Exercise data:
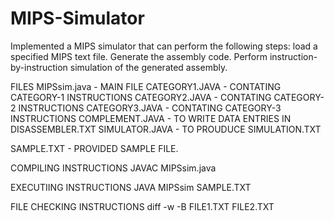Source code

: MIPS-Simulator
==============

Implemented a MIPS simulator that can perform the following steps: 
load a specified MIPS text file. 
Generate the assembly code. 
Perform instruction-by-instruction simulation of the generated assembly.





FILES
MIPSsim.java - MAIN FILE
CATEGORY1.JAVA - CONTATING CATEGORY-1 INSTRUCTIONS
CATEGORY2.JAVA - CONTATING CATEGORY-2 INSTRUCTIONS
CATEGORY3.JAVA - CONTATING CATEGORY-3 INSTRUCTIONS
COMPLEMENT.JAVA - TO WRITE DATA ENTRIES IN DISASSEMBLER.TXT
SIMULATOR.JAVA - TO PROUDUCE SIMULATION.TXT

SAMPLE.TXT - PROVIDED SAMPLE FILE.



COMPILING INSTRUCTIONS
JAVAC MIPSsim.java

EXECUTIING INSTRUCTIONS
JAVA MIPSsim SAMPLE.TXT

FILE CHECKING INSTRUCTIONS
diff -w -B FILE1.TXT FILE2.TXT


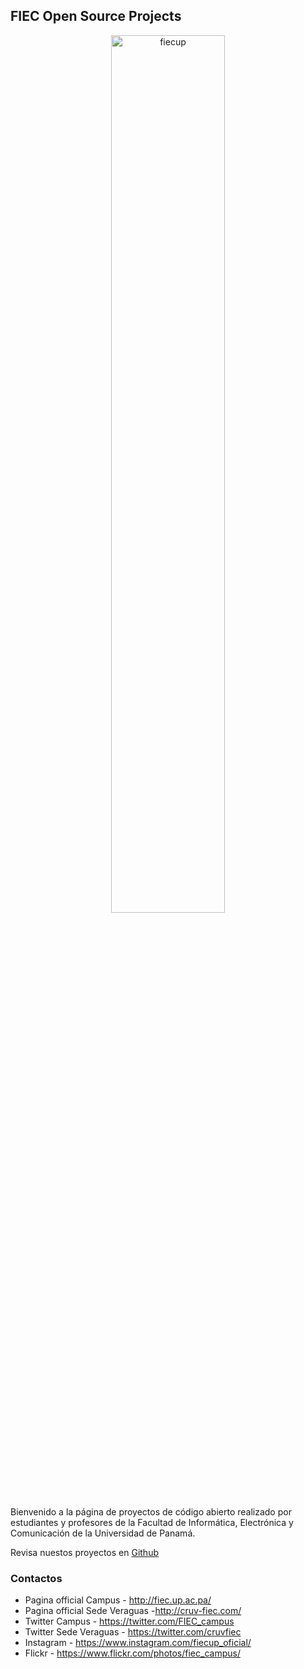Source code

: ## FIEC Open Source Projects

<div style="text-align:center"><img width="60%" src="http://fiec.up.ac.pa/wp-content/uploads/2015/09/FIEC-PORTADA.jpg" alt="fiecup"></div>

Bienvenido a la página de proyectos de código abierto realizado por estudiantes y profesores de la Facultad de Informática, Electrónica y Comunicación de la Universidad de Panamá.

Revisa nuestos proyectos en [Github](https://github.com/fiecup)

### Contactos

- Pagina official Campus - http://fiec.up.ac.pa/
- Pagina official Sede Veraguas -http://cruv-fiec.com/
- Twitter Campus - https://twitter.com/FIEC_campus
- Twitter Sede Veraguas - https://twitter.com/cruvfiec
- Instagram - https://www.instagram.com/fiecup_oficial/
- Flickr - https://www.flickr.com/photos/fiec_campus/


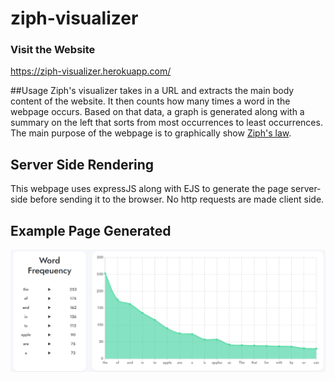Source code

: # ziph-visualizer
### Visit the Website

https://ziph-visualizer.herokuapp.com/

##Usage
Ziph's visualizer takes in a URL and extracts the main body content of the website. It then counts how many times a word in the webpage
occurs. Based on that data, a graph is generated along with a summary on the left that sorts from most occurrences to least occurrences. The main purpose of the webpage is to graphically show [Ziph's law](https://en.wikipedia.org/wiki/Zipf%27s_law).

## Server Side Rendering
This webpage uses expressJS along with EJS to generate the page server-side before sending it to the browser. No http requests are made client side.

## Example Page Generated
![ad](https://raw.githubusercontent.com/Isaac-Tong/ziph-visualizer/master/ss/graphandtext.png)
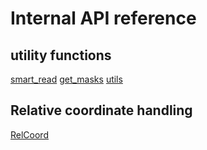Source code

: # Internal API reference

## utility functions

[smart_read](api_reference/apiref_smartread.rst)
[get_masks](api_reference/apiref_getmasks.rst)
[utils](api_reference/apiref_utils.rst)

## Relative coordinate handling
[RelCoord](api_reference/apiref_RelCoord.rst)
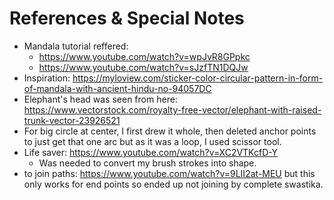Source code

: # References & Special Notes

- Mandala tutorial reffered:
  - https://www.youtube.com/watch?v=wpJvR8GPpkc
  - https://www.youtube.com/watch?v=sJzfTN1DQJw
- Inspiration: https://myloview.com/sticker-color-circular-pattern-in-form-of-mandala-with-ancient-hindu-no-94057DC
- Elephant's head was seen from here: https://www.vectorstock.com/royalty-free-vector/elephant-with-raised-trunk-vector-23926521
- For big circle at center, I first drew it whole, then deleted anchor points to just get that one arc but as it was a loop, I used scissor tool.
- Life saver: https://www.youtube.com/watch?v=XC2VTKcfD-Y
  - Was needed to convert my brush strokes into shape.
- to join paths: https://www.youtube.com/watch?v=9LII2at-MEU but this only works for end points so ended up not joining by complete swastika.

Your objective:
This exercise asks for an exact copy of the lines from the first one in the data through the line that contains "Open Source Projects", pictures excluded.

Response to this task:
Source code

: MIPS-Simulator
==============

Implemented a MIPS simulator that can perform the following steps: 
load a specified MIPS text file. 
Generate the assembly code. 
Perform instruction-by-instruction simulation of the generated assembly.





FILES
MIPSsim.java - MAIN FILE
CATEGORY1.JAVA - CONTATING CATEGORY-1 INSTRUCTIONS
CATEGORY2.JAVA - CONTATING CATEGORY-2 INSTRUCTIONS
CATEGORY3.JAVA - CONTATING CATEGORY-3 INSTRUCTIONS
COMPLEMENT.JAVA - TO WRITE DATA ENTRIES IN DISASSEMBLER.TXT
SIMULATOR.JAVA - TO PROUDUCE SIMULATION.TXT

SAMPLE.TXT - PROVIDED SAMPLE FILE.



COMPILING INSTRUCTIONS
JAVAC MIPSsim.java

EXECUTIING INSTRUCTIONS
JAVA MIPSsim SAMPLE.TXT

FILE CHECKING INSTRUCTIONS
diff -w -B FILE1.TXT FILE2.TXT


Source code

: ## FIEC Open Source Projects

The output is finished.